Project Censored: Uncovering the most underreported news stories of 2012
Published: December 5, 2012
But it's not always bad news that gets eclipsed. Sometimes it is positive stories that get shunted to the margins, such as this year's story No. 7, about the growing popularity of worker-owned cooperative businesses springing up around the world.
If Project Censored proves anything, it's that no matter how well-informed you may think you are, there's always something new to be learned.
What follows are the Top 10 of this year's Top 25 most censored stories. Much of the info is taken from Project Censored itself. In addition, supplemental coverage has been provided by the San Francisco Bay Guardian and California's North Coast Journal.

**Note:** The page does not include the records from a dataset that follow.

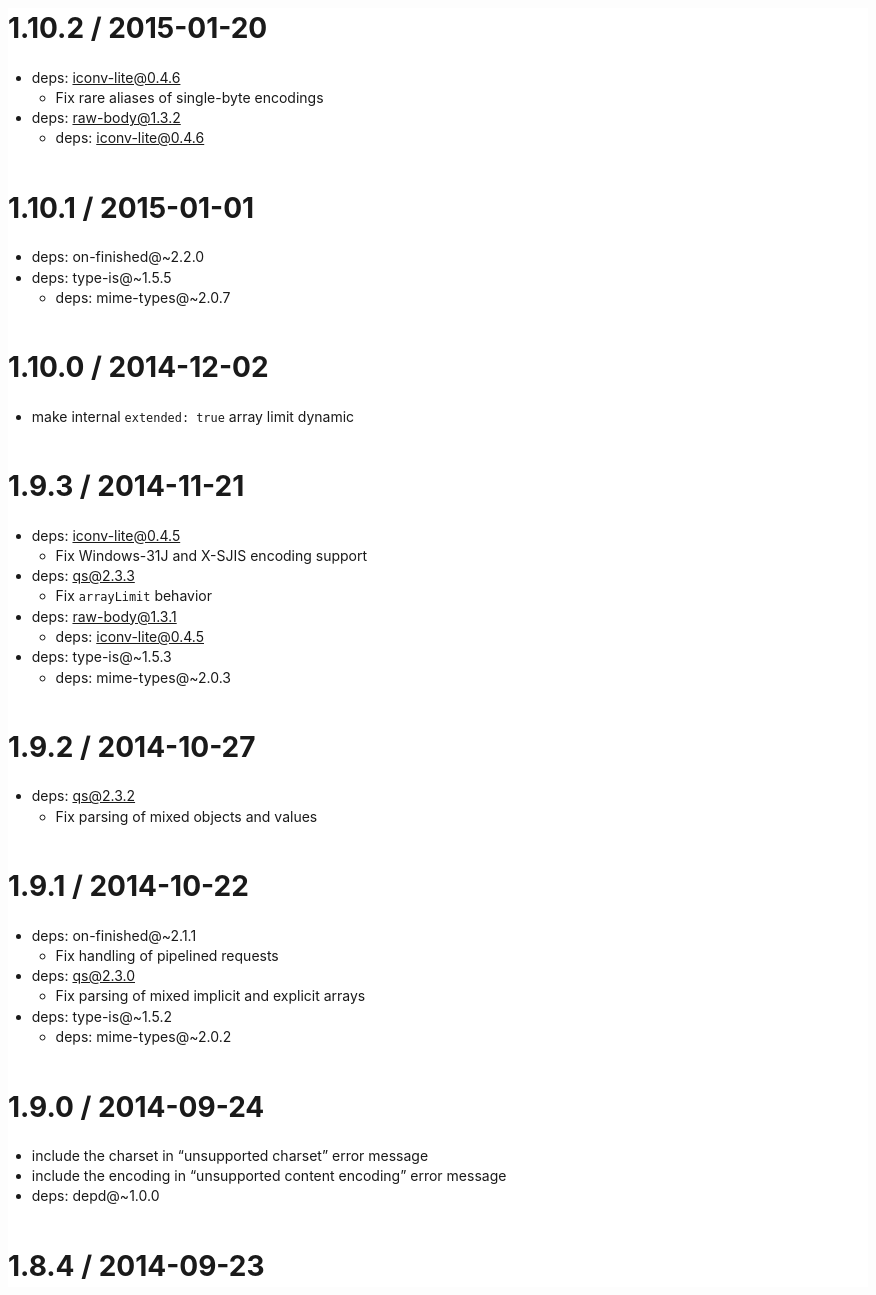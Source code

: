 1.10.2 / 2015-01-20
===================

-   deps: iconv-lite@0.4.6
    -   Fix rare aliases of single-byte encodings
-   deps: raw-body@1.3.2
    -   deps: iconv-lite@0.4.6

1.10.1 / 2015-01-01
===================

-   deps: on-finished@~2.2.0
-   deps: type-is@~1.5.5
    -   deps: mime-types@~2.0.7

1.10.0 / 2014-12-02
===================

-   make internal `extended: true` array limit dynamic

1.9.3 / 2014-11-21
==================

-   deps: iconv-lite@0.4.5
    -   Fix Windows-31J and X-SJIS encoding support
-   deps: qs@2.3.3
    -   Fix `arrayLimit` behavior
-   deps: raw-body@1.3.1
    -   deps: iconv-lite@0.4.5
-   deps: type-is@~1.5.3
    -   deps: mime-types@~2.0.3

1.9.2 / 2014-10-27
==================

-   deps: qs@2.3.2
    -   Fix parsing of mixed objects and values

1.9.1 / 2014-10-22
==================

-   deps: on-finished@~2.1.1
    -   Fix handling of pipelined requests
-   deps: qs@2.3.0
    -   Fix parsing of mixed implicit and explicit arrays
-   deps: type-is@~1.5.2
    -   deps: mime-types@~2.0.2

1.9.0 / 2014-09-24
==================

-   include the charset in “unsupported charset” error message
-   include the encoding in “unsupported content encoding” error message
-   deps: depd@~1.0.0

1.8.4 / 2014-09-23
==================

1. Signs of a growing police state
Since the passage of the 2001 PATRIOT Act, the United States has become increasingly monitored and militarized at the expense of civil liberties. The 2012 passage of the National Defense Authorization Act (NDAA) has allowed the military to detain indefinitely without trial any U.S. citizen that the government labels a terrorist or an accessory to terrorism, while President Barack Obama has signed an executive order authorizing widespread federal and military control of the national economy and resources during "emergency and non-emergency conditions."
Journalist Chris Hedges, along with co-plaintiffs including Noam Chomsky and Daniel Ellsberg, won a case challenging the NDAA's indefinite detention clause on Sept. 1, when a federal judge blocked its enforcement. But her ruling was overturned on Oct. 3, so the clause is back.
Sources: Spencer Ackerman and Noah Shachtman, "Read the FBI Memo: Agents Can 'Suspend the Law,'" Wired, March 28, 2012; James Bamford, "The NSA Is Building the Country's Biggest Spy Center (Watch What You Say)," Wired, March 15, 2012; Chris Hedges, "Why I'm Suing Barack Obama," Truthdig, Jan. 16, 2012.
2. Oceans in peril
We thought the sea was infinite and inexhaustible. It is not. The overall rise in ocean temperature has led to the largest movement of marine species in 2 to 3 million years, according to scientists from the Climate Change and European Marine Ecosystems Research project. In a haunting article highlighted by Project Censored, reporter Julia Whitty paints a tenuous seascape – overfished, acidified, warming – and describes how the destruction of the ocean's complex ecosystems jeopardizes the entire planet, not just the 70 percent that is water. Whitty compares ocean acidification, caused by global warming, to acidification that was one of the causes of the "Great Dying," a mass extinction that happened 252 million years ago. Life on earth took 30 million years to recover.
A February 2012 study of 14 protected and 18 unprotected ecosystems in the Mediterranean Sea demonstrated that this previously healthy sea is now quickly being depleted of resources. On a more hopeful note, the international team of scientists conducting the three-year study found that, in well-enforced marine reserve areas, the fish populations were five to 10 times greater than the fish populations in unprotected areas. The work of these scientists encourages the establishment and maintenance of marine reserves.